L’ultima volta che la Banca centrale europea ha alzato i tassi era il 13 luglio del 2011 e a guidarla c’era il francese Jean-Claude Trichet. Toccherà di nuovo a un presidente francese, Christine Lagarde, avviare una stretta monetaria per la zona euro. Anche stavolta accadrà in estate: sarà la prossima riunione del consiglio direttivo della Bce, fissata per il 21 luglio, a introdurre il primo aumento di tassi di interesse da oltre un decennio. Lo ha annunciato ufficialmente lo stesso consiglio direttivo, nella nota di chiusura della sua riunione di ieri.
Arriverà un aumento del tasso principale, azzerato dal 2016: salirà di 25 punti base, come ampiamente anticipato nelle settimane passate. I tassi sui depositi resteranno invece negativi, al -0,50%, così come rimarranno fermi quelli sulle operazioni di rifinanziamento (allo 0,25% e allo 0%). A settembre si andrà verso un secondo rialzo, che potrebbe essere di 0,25 ma anche di 0,50 punti, a seconda di dove si troverà l’inflazione europea dopo l’estate. Le stime per ora non sono positive: indicano un’inflazione al 6,8% quest’anno che scenderebbe al 3,5% l’anno prossimo e al 2,1% nel 2025. Come ha fatto notare Frederik Ducrozet, analista di Pictet tra i più esperti di politiche Bce, la Banca centrale per la prima volta ha invertito l’onere della prova: starà all’inflazione diminuire per convincere la Bce a non alzare i tassi di 50 punti base. Per il Pil della zona euro ci si attende una crescita del 2,8% quest’anno e del 2,1% sia nel 2023 che nel 2024. «L’elevato livello dell’inflazione rappresenta una sfida importante per tutti noi – si legge nel comunicato ufficiale –. Il Consiglio direttivo assicurerà un ritorno dell’inflazione verso il suo obiettivo del 2% a medio termine».
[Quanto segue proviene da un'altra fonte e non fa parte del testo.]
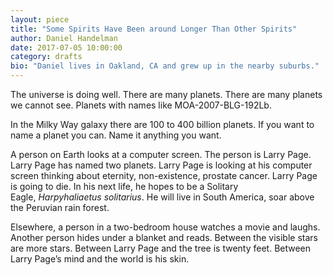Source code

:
 ```yaml
---
layout: piece
title: "Some Spirits Have Been around Longer Than Other Spirits"
author: Daniel Handelman
date: 2017-07-05 10:00:00
category: drafts
bio: "Daniel lives in Oakland, CA and grew up in the nearby suburbs."
---
```


The universe is doing well. There are many planets. There are many planets we cannot see. Planets with names like MOA-2007-BLG-192Lb.

In the Milky Way galaxy there are 100 to 400 billion planets. If you want to name a planet you can. Name it anything you want. 

A person on Earth looks at a computer screen. The person is Larry Page. Larry Page has named two planets. Larry Page is looking at his computer screen thinking about eternity, non-existence, prostate cancer. Larry Page is going to die. In his next life, he hopes to be a Solitary Eagle, <i>Harpyhaliaetus solitarius</i>. He will live in South America, soar above the Peruvian rain forest.

Elsewhere, a person in a two-bedroom house watches a movie and laughs. Another person hides under a blanket and reads. Between the visible stars are more stars. Between Larry Page and the tree is twenty feet. Between Larry Page’s mind and the world is his skin.

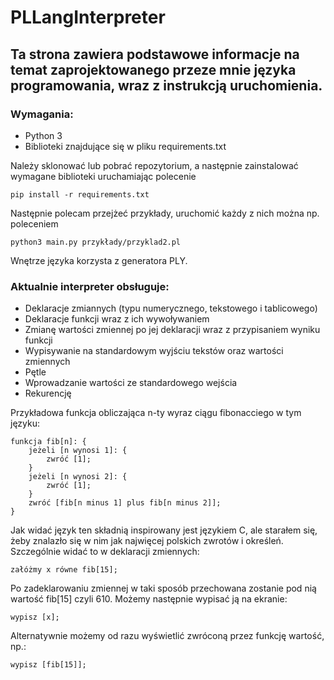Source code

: # PLLangInterpreter
## Ta strona zawiera podstawowe informacje na temat zaprojektowanego przeze mnie języka programowania, wraz z instrukcją uruchomienia.

### Wymagania:
<ul>
  <li>Python 3</li>
  <li>Biblioteki znajdujące się w pliku requirements.txt</li>
</ul>

Należy sklonować lub pobrać repozytorium, a następnie zainstalować wymagane biblioteki uruchamiając polecenie 
```
pip install -r requirements.txt
```

Następnie polecam przejżeć przykłady, uruchomić każdy z nich można np. poleceniem
```
python3 main.py przykłady/przyklad2.pl
```
Wnętrze języka korzysta z generatora PLY.

### Aktualnie interpreter obsługuje:
<ul>
  <li>Deklaracje zmiannych (typu numerycznego, tekstowego i tablicowego)</li>
  <li>Deklaracje funkcji wraz z ich wywoływaniem</li>
  <li>Zmianę wartości zmiennej po jej deklaracji wraz z przypisaniem wyniku funkcji</li>
  <li>Wypisywanie na standardowym wyjściu tekstów oraz wartości zmiennych</li>
  <li>Pętle</li>
  <li>Wprowadzanie wartości ze standardowego wejścia</li>
  <li>Rekurencję</li>
</ul>

Przykładowa funkcja obliczająca n-ty wyraz ciągu fibonacciego w tym języku:
```
funkcja fib[n]: {
    jeżeli [n wynosi 1]: {
        zwróć [1];
    }
    jeżeli [n wynosi 2]: {
        zwróć [1];
    }
    zwróć [fib[n minus 1] plus fib[n minus 2]];
}
```

Jak widać język ten składnią inspirowany jest językiem C, ale starałem się, żeby znalazło się w nim jak najwięcej polskich zwrotów i określeń. Szczególnie widać to w deklaracji zmiennych:
```
załóżmy x równe fib[15];
```

Po zadeklarowaniu zmiennej w taki sposób przechowana zostanie pod nią wartość fib[15] czyli 610.
Możemy następnie wypisać ją na ekranie:
```
wypisz [x];
```

Alternatywnie możemy od razu wyświetlić zwróconą przez funkcję wartość, np.:
```
wypisz [fib[15]];
```
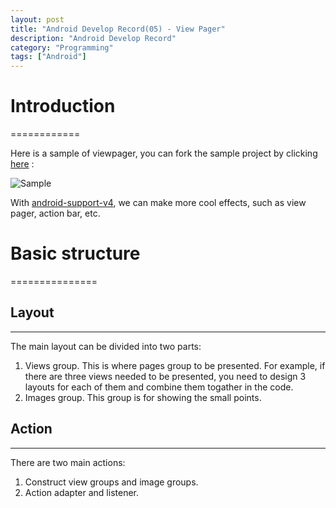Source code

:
 ```yaml
---
layout: post
title: "Android Develop Record(05) - View Pager"
description: "Android Develop Record"
category: "Programming"
tags: ["Android"]
---
```


# Introduction
============

Here is a sample of viewpager, you can fork the sample project by clicking [here](https://github.com/jesusjzp/ViewPager) :

![Sample](http://media-cache-ec0.pinimg.com/736x/1f/d1/8a/1fd18a866baa03a287bd9d3e7ed2525e.jpg)

With [android-support-v4](http://developer.android.com/reference/android/support/v4/app/package-summary.html), we can make more cool effects, such as view pager, action bar, etc.

# Basic structure
===============

## Layout
-------------

The main layout can be divided into two parts:

1.  Views group. This is where pages group to be presented. For example, if there are three views needed to be presented, you need to design 3 layouts for each of them and combine them togather in the code.
2. Images group. This group is for showing the small points. 

## Action
------------

There are two main actions:

1.  Construct view groups and image groups.
2.  Action adapter and listener.
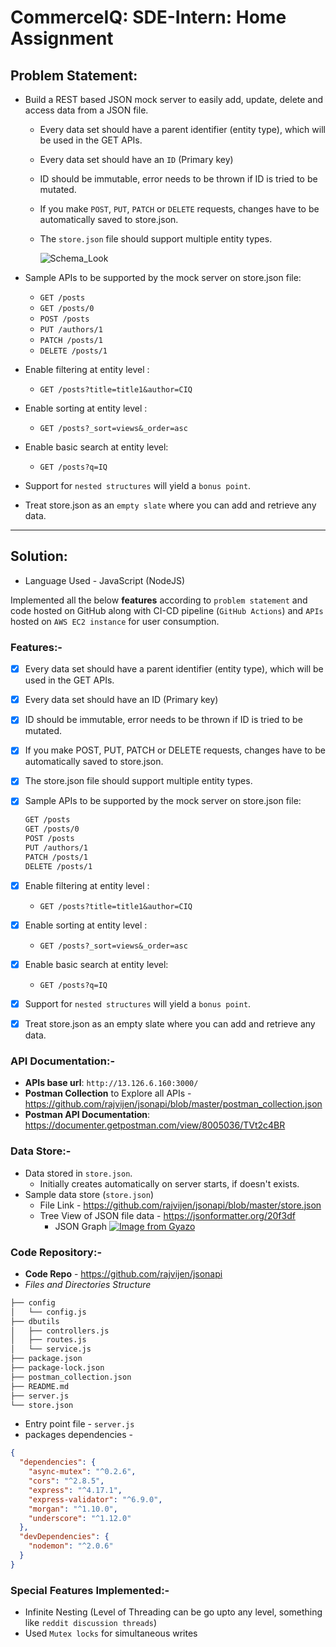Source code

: # CommerceIQ: SDE-Intern: Home Assignment

## Problem Statement:

- Build a REST based JSON mock server to easily add, update, delete and access data from a JSON file.

  - Every data set should have a parent identifier (entity type), which will be used in the GET APIs.
  - Every data set should have an `ID` (Primary key)
  - ID should be immutable, error needs to be thrown if ID is tried to be mutated.
  - If you make `POST`, `PUT`, `PATCH` or `DELETE` requests, changes have to be automatically saved to store.json.
  - The `store.json` file should support multiple entity types.

    ![Schema_Look](https://lh6.googleusercontent.com/SBhwRnq6DtyHPWDDjVxGAmcuQpMaI58Y2it3z1mqNgkLOn4BIqG5KCG7WK26Y2_AvZ6kZCXlweWMTw3brJU0vUb7vnqYk6Atnc5sj6gZxZwTpQV58F6dfVg6j-oj_-ms-RM9EvlZ)

- Sample APIs to be supported by the mock server on store.json file:

  - `GET /posts`
  - `GET /posts/0`
  - `POST /posts`
  - `PUT /authors/1`
  - `PATCH /posts/1`
  - `DELETE /posts/1`

- Enable filtering at entity level :

  - `GET /posts?title=title1&author=CIQ`

- Enable sorting at entity level :

  - `GET /posts?_sort=views&_order=asc`

- Enable basic search at entity level:

  - `GET /posts?q=IQ`

- Support for `nested structures` will yield a `bonus point`.

- Treat store.json as an `empty slate` where you can add and retrieve any data.

---

## Solution:

- Language Used - JavaScript (NodeJS)

Implemented all the below **features** according to `problem statement` and code hosted on GitHub along with CI-CD pipeline (`GitHub Actions`) and `APIs` hosted on `AWS EC2 instance` for user consumption.

### Features:-

- [x] Every data set should have a parent identifier (entity type), which will be used in the GET APIs.
- [x] Every data set should have an ID (Primary key)
- [x] ID should be immutable, error needs to be thrown if ID is tried to be mutated.
- [x] If you make POST, PUT, PATCH or DELETE requests, changes have to be automatically saved to store.json.
- [x] The store.json file should support multiple entity types.
- [x] Sample APIs to be supported by the mock server on store.json file:
  ```md
  GET /posts
  GET /posts/0
  POST /posts
  PUT /authors/1
  PATCH /posts/1
  DELETE /posts/1
  ```
- [x] Enable filtering at entity level :

  - `GET /posts?title=title1&author=CIQ`

- [x] Enable sorting at entity level :

  - `GET /posts?_sort=views&_order=asc`

- [x] Enable basic search at entity level:

  - `GET /posts?q=IQ`

- [x] Support for `nested structures` will yield a `bonus point`.
- [x] Treat store.json as an empty slate where you can add and retrieve any data.

### API Documentation:-

- **APIs base url**: `http://13.126.6.160:3000/`
- **Postman Collection** to Explore all APIs - https://github.com/rajvijen/jsonapi/blob/master/postman_collection.json
- **Postman API Documentation**: https://documenter.getpostman.com/view/8005036/TVt2c4BR

### Data Store:-

- Data stored in `store.json`.
  - Initially creates automatically on server starts, if doesn't exists.
- Sample data store (`store.json`)
  - File Link - https://github.com/rajvijen/jsonapi/blob/master/store.json
  - Tree View of JSON file data - https://jsonformatter.org/20f3df
    - JSON Graph
      [![Image from Gyazo](https://i.gyazo.com/6b49451874d6acff66c089bd622e01fe.png)](https://gyazo.com/6b49451874d6acff66c089bd622e01fe)

### Code Repository:-

- **Code Repo** - https://github.com/rajvijen/jsonapi
- _Files and Directories Structure_

```md
├── config
│   └── config.js
├── dbutils
│   ├── controllers.js
│   ├── routes.js
│   └── service.js
├── package.json
├── package-lock.json
├── postman_collection.json
├── README.md
├── server.js
└── store.json
```

- Entry point file - `server.js`
- packages dependencies -

```json
{
  "dependencies": {
    "async-mutex": "^0.2.6",
    "cors": "^2.8.5",
    "express": "^4.17.1",
    "express-validator": "^6.9.0",
    "morgan": "^1.10.0",
    "underscore": "^1.12.0"
  },
  "devDependencies": {
    "nodemon": "^2.0.6"
  }
}
```

### Special Features Implemented:-

- Infinite Nesting (Level of Threading can be go upto any level, something like `reddit discussion threads`)
- Used `Mutex locks` for simultaneous writes
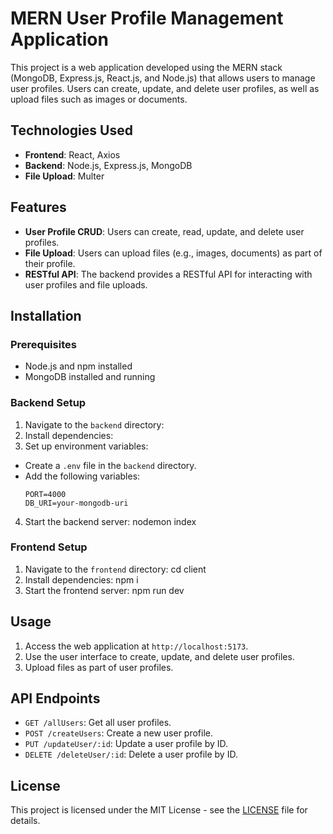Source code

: # MERN User Profile Management Application

This project is a web application developed using the MERN stack (MongoDB, Express.js, React.js, and Node.js) that allows users to manage user profiles. Users can create, update, and delete user profiles, as well as upload files such as images or documents.

## Technologies Used

- **Frontend**: React, Axios
- **Backend**: Node.js, Express.js, MongoDB
- **File Upload**: Multer

## Features

- **User Profile CRUD**: Users can create, read, update, and delete user profiles.
- **File Upload**: Users can upload files (e.g., images, documents) as part of their profile.
- **RESTful API**: The backend provides a RESTful API for interacting with user profiles and file uploads.

## Installation

### Prerequisites

- Node.js and npm installed
- MongoDB installed and running

### Backend Setup

1. Navigate to the `backend` directory:
2. Install dependencies:
3. Set up environment variables:
- Create a `.env` file in the `backend` directory.
- Add the following variables:
  ```
  PORT=4000
  DB_URI=your-mongodb-uri
  ```
4. Start the backend server: nodemon index

### Frontend Setup

1. Navigate to the `frontend` directory: cd client
2. Install dependencies: npm i
3. Start the frontend server: npm run dev

## Usage

1. Access the web application at `http://localhost:5173`.
2. Use the user interface to create, update, and delete user profiles.
3. Upload files as part of user profiles.

## API Endpoints

- `GET /allUsers`: Get all user profiles.
- `POST /createUsers`: Create a new user profile.
- `PUT /updateUser/:id`: Update a user profile by ID.
- `DELETE /deleteUser/:id`: Delete a user profile by ID.

## License

This project is licensed under the MIT License - see the [LICENSE](LICENSE) file for details.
Nell’ambito della chiusura delle misure di politica monetaria ultraespansiva, dal primo luglio si fermeranno gli acquisti di titoli pubblici e privati con l’allentamento quantitativo. Chiuderà il programma App con cui Francoforte ha accumulato titoli per 3.249 miliardi di euro tra il 2015 e il 2022. Chiuderà anche il Pepp, il programma di acquisti per contrastare la crisi economica pandemia, con il quale ha accumulato altri 1.718 miliardi di euro di titoli. Quando le obbligazioni comprate andranno in scadenza, la Bce investirà gli incassi (interessi compresi) nell’acquisto di altri titoli «finché sarà necessario per mantenere condizioni di abbondante liquidità e un orientamento adeguato di politica monetaria». Gli incassi dalle vendite del Pepp, in particolare, potranno essere «adeguati» con l’obiettivo di frenare la «frammentazione del mercato».
Con termini meno diplomatici, si può dire che la Bce userà queste risorse per contenere gli spread. Su questo punto, però, Lagarde è rimasta vaga, anche con i giornalisti che hanno insistito per capire come potrebbe funzionare questo meccanismo anti-spread. Il presidente ha ricordato che la Bce ha già dimostrato di essere capace di evitare un’eccessiva frammentazione e di prevenire questo rischio. Ma ha anche chiarito che «non c’è uno specifico livello dei tassi delle obbligazioni o dei prestiti, o degli spread sui bond che attiverà questo o quell’intervento». La situazione sui titoli di Stato si sta surriscaldando. Il rendimento del Btp italiano a dieci anni mentre parlava Lagarde è salito di quasi 20 punti base, fin sopra al 3,70%, per poi chiudere al 3,58%, con uno spread di 218 punti sui Bund tedeschi. I Btp hanno appesantito la Borsa, che ha chiuso con un calo dell’1,9%.